Work order —
Your answer should be every line with the word "variables", copied from the data below.

Dataset —
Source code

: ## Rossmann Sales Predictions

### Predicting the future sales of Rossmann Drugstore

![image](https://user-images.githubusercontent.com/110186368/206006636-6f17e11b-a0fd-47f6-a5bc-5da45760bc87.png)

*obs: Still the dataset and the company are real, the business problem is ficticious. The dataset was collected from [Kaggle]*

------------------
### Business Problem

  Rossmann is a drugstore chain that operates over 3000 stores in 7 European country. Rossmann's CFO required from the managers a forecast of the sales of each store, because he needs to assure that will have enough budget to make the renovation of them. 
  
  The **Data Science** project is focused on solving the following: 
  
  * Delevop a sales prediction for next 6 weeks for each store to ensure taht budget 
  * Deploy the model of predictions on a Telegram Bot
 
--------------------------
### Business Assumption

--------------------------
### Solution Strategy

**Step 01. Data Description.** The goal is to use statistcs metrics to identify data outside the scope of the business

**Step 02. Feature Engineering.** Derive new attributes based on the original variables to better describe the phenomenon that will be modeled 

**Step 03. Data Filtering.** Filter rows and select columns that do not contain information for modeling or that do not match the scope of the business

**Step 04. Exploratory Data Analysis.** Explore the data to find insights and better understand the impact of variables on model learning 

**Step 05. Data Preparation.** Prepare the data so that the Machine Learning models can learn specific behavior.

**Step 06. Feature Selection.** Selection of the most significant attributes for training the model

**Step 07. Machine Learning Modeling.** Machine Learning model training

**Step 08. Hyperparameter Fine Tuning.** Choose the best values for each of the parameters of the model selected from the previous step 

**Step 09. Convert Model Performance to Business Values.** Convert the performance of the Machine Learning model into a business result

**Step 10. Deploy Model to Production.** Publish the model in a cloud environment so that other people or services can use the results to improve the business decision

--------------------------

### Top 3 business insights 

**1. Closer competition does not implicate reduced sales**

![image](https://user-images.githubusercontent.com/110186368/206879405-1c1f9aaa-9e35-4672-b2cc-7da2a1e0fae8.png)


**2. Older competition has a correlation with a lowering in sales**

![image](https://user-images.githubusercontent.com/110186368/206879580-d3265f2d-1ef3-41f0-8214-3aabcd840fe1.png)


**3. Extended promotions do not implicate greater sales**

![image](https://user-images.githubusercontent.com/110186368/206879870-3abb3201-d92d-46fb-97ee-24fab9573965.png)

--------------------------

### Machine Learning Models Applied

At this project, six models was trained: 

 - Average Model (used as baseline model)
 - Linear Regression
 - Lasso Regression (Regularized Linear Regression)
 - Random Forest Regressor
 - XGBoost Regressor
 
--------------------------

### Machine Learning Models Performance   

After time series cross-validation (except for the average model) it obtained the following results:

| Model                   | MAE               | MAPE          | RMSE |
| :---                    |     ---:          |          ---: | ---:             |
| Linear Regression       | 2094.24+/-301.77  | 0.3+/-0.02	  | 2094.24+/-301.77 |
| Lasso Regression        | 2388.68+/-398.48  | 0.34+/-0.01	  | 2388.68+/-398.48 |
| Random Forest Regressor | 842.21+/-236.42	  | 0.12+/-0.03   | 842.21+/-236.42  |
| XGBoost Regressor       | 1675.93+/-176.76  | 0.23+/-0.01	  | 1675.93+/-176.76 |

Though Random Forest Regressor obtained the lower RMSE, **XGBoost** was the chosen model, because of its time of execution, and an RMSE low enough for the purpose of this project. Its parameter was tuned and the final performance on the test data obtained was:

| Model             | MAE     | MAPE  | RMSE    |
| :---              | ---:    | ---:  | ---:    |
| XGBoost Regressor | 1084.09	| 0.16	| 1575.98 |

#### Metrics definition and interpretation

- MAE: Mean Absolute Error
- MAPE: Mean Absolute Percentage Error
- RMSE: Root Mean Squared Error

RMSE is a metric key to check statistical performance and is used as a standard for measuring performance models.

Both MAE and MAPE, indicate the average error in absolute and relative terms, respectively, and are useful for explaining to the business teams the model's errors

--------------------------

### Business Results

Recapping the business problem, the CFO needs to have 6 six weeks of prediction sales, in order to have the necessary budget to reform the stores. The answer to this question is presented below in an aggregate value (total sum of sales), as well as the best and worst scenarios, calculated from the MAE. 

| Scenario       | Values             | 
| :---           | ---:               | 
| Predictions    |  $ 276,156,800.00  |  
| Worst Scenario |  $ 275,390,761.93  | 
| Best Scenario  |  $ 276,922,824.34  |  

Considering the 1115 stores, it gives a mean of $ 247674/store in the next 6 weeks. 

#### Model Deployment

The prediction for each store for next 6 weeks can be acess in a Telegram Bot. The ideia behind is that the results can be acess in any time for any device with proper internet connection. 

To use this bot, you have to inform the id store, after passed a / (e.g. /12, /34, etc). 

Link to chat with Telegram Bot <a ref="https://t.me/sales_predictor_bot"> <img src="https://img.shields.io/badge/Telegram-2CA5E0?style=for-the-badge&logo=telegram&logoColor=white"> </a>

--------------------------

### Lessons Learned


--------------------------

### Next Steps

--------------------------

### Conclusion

Finished task —
**Step 02. Feature Engineering.** Derive new attributes based on the original variables to better describe the phenomenon that will be modeled 
**Step 04. Exploratory Data Analysis.** Explore the data to find insights and better understand the impact of variables on model learning 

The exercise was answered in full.